Knochenarbeit im Kloster

Aufmerksame Besucher: Horst Schramm und Friedrich Keim informieren sich bei der Eröffnung der Sonderausstellung im Regionalmuseum Wolfhager Land . Fotos: Dreisbach

Wolfhagen. In einer Zeit von E-Book und Hörbuch ist es für die Museumsmacher nicht einfach, eine Ausstellung zu präsentieren, die sich mit der Buchherstellung vor Erfindung des Buchdrucks beschäftigt. Dem Regionalmuseum Wolfhager Land ist es trotzdem gelungen - mit gutem Erfolg. Auch junge Leute waren am Eröffnungsabend dabei.

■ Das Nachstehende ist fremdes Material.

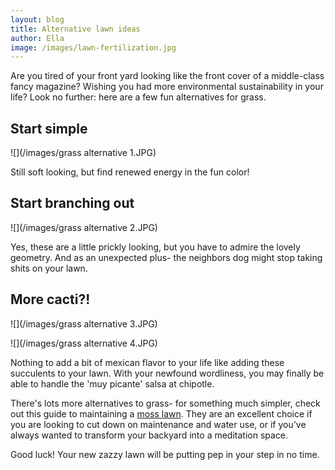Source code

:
 ```yaml
---
layout: blog
title: Alternative lawn ideas
author: Ella
image: /images/lawn-fertilization.jpg
---
```


Are you tired of your front yard looking like the front cover of a middle-class fancy magazine? Wishing you had more environmental sustainability in your life? Look no further: here are a few fun alternatives for grass. 

## Start simple

![](/images/grass alternative 1.JPG)

Still soft looking, but find renewed energy in the fun color!

## Start branching out

![](/images/grass alternative 2.JPG)

Yes, these are a little prickly looking, but you have to admire the lovely geometry. And as an unexpected plus- the neighbors dog might stop taking shits on your lawn. 

## More cacti?!

![](/images/grass alternative 3.JPG)

![](/images/grass alternative 4.JPG)

Nothing to add a bit of mexican flavor to your life like adding these succulents to your lawn. With your newfound wordliness, you may finally be able to handle the 'muy picante' salsa at chipotle. 

There's lots more alternatives to grass- for something much simpler, check out this guide to maintaining a [moss lawn](https://www.gardeningknowhow.com/lawn-care/lawn-substitutes/moss-lawn/how-to-grow-a-moss-lawn.htm). They are an excellent choice if you are looking to cut down on maintenance and water use, or if you've always wanted to transform your backyard into a meditation space. 

Good luck! Your new zazzy lawn will be putting pep in your step in no time. 
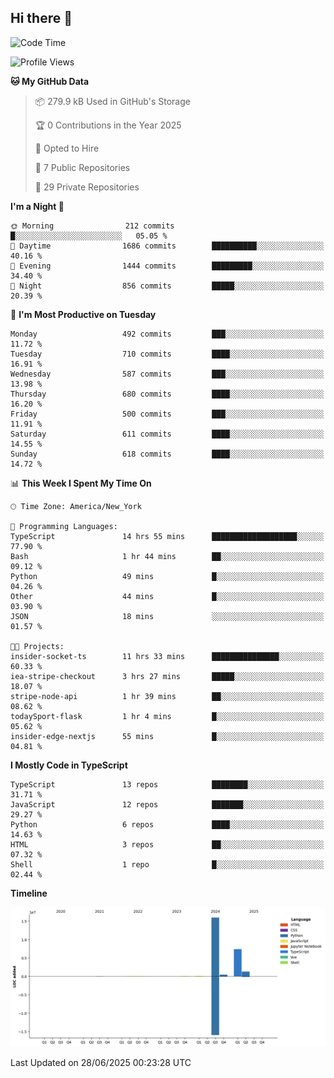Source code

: ## Hi there 👋

<!--START_SECTION:waka-->
![Code Time](http://img.shields.io/badge/Code%20Time-365%20hrs%2048%20mins-blue)

![Profile Views](http://img.shields.io/badge/Profile%20Views-0-blue)

**🐱 My GitHub Data** 

> 📦 279.9 kB Used in GitHub's Storage 
 > 
> 🏆 0 Contributions in the Year 2025
 > 
> 💼 Opted to Hire
 > 
> 📜 7 Public Repositories 
 > 
> 🔑 29 Private Repositories 
 > 
**I'm a Night 🦉** 

```text
🌞 Morning                212 commits         █░░░░░░░░░░░░░░░░░░░░░░░░   05.05 % 
🌆 Daytime                1686 commits        ██████████░░░░░░░░░░░░░░░   40.16 % 
🌃 Evening                1444 commits        █████████░░░░░░░░░░░░░░░░   34.40 % 
🌙 Night                  856 commits         █████░░░░░░░░░░░░░░░░░░░░   20.39 % 
```
📅 **I'm Most Productive on Tuesday** 

```text
Monday                   492 commits         ███░░░░░░░░░░░░░░░░░░░░░░   11.72 % 
Tuesday                  710 commits         ████░░░░░░░░░░░░░░░░░░░░░   16.91 % 
Wednesday                587 commits         ███░░░░░░░░░░░░░░░░░░░░░░   13.98 % 
Thursday                 680 commits         ████░░░░░░░░░░░░░░░░░░░░░   16.20 % 
Friday                   500 commits         ███░░░░░░░░░░░░░░░░░░░░░░   11.91 % 
Saturday                 611 commits         ████░░░░░░░░░░░░░░░░░░░░░   14.55 % 
Sunday                   618 commits         ████░░░░░░░░░░░░░░░░░░░░░   14.72 % 
```


📊 **This Week I Spent My Time On** 

```text
🕑︎ Time Zone: America/New_York

💬 Programming Languages: 
TypeScript               14 hrs 55 mins      ███████████████████░░░░░░   77.90 % 
Bash                     1 hr 44 mins        ██░░░░░░░░░░░░░░░░░░░░░░░   09.12 % 
Python                   49 mins             █░░░░░░░░░░░░░░░░░░░░░░░░   04.26 % 
Other                    44 mins             █░░░░░░░░░░░░░░░░░░░░░░░░   03.90 % 
JSON                     18 mins             ░░░░░░░░░░░░░░░░░░░░░░░░░   01.57 % 

🐱‍💻 Projects: 
insider-socket-ts        11 hrs 33 mins      ███████████████░░░░░░░░░░   60.33 % 
iea-stripe-checkout      3 hrs 27 mins       █████░░░░░░░░░░░░░░░░░░░░   18.07 % 
stripe-node-api          1 hr 39 mins        ██░░░░░░░░░░░░░░░░░░░░░░░   08.62 % 
todaySport-flask         1 hr 4 mins         █░░░░░░░░░░░░░░░░░░░░░░░░   05.62 % 
insider-edge-nextjs      55 mins             █░░░░░░░░░░░░░░░░░░░░░░░░   04.81 % 
```

**I Mostly Code in TypeScript** 

```text
TypeScript               13 repos            ████████░░░░░░░░░░░░░░░░░   31.71 % 
JavaScript               12 repos            ███████░░░░░░░░░░░░░░░░░░   29.27 % 
Python                   6 repos             ████░░░░░░░░░░░░░░░░░░░░░   14.63 % 
HTML                     3 repos             ██░░░░░░░░░░░░░░░░░░░░░░░   07.32 % 
Shell                    1 repo              █░░░░░░░░░░░░░░░░░░░░░░░░   02.44 % 
```



**Timeline**

![Lines of Code chart](https://raw.githubusercontent.com/dikshithvishnu/dikshithvishnu/main/assets/bar_graph.png)


 Last Updated on 28/06/2025 00:23:28 UTC
<!--END_SECTION:waka-->
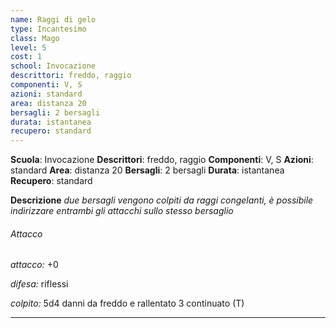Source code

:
 ```yaml
---
name: Raggi di gelo
type: Incantesimo
class: Mago
level: 5
cost: 1
school: Invocazione
descrittori: freddo, raggio
componenti: V, S
azioni: standard
area: distanza 20
bersagli: 2 bersagli
durata: istantanea
recupero: standard
---
```

**Scuola**: Invocazione
**Descrittori**: freddo, raggio
**Componenti**: V, S
**Azioni**: standard
**Area**: distanza 20
**Bersagli**: 2 bersagli
**Durata**: istantanea
**Recupero**: standard

**Descrizione**
*due bersagli vengono colpiti da raggi congelanti, è possibile indirizzare entrambi gli attacchi sullo stesso bersaglio*

###### Attacco

*attacco:* +0

*difesa:* riflessi

*colpito:* 5d4 danni da freddo e rallentato 3 continuato (T)

---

Vor dem Besuch der Sonderausstellung Skriptorium, die bis zum 30. Oktober zu sehen ist, gab es ein kurzweiliges Programm, aufgelockert durch die Wenigenhasunger Spielleute Marina Bock, Nora Tanneberger, Mark-Andre Abel und Christian Schüssler , die mittelalterliche Trinklieder, Tanzlieder und geistliche Lieder vorstellten.

Museumsleiterin Beate Bickel dankte den ehrenamtlichen Mitarbeitern Wolfgang Schiffner, Rudi Möse und Bernd Klinkhardt, die maßgeblich daran beteiligt waren, dass die Ausstellung termingerecht fertig wurde. Und Wolfgang Schiffner und Dr. Jürgen Römer, der ehemalige Museumsleiter, haben aus ihren eigenen Sammlungen Urkunden und andere Schriftstücke zur Verfügung gestellt. So gibt es in der Ausstellung einen Römer-Raum und einen Schiffner-Raum.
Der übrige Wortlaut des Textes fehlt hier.